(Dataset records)
--------------------------------------------------

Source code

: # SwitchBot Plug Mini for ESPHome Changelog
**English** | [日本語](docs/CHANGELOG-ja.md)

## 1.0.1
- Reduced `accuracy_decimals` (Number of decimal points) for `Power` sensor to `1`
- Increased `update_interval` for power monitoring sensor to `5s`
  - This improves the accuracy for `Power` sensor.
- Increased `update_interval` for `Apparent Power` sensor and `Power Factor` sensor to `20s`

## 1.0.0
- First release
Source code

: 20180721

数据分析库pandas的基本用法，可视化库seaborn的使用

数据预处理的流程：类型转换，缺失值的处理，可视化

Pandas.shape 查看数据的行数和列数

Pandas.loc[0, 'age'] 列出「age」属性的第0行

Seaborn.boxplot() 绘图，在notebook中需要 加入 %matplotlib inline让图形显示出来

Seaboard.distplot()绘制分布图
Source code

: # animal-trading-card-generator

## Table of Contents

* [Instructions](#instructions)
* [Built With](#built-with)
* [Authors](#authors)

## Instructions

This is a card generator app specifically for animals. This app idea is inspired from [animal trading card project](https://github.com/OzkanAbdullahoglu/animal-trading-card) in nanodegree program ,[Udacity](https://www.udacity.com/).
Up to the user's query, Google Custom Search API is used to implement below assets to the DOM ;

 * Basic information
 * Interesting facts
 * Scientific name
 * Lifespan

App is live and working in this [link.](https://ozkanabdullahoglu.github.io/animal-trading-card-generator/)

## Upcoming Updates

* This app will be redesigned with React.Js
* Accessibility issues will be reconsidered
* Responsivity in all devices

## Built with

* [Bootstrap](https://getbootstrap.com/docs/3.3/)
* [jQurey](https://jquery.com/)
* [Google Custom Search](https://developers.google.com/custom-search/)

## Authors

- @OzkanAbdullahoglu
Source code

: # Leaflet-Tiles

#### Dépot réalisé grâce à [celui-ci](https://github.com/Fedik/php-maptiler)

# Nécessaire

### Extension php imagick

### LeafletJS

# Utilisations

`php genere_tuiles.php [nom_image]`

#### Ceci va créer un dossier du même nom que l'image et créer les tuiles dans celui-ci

--------------------------------------------------

Task to complete >>
Within the entries, how many lines contain the word "Increased"? Answer with a number alone.

Response area >>
2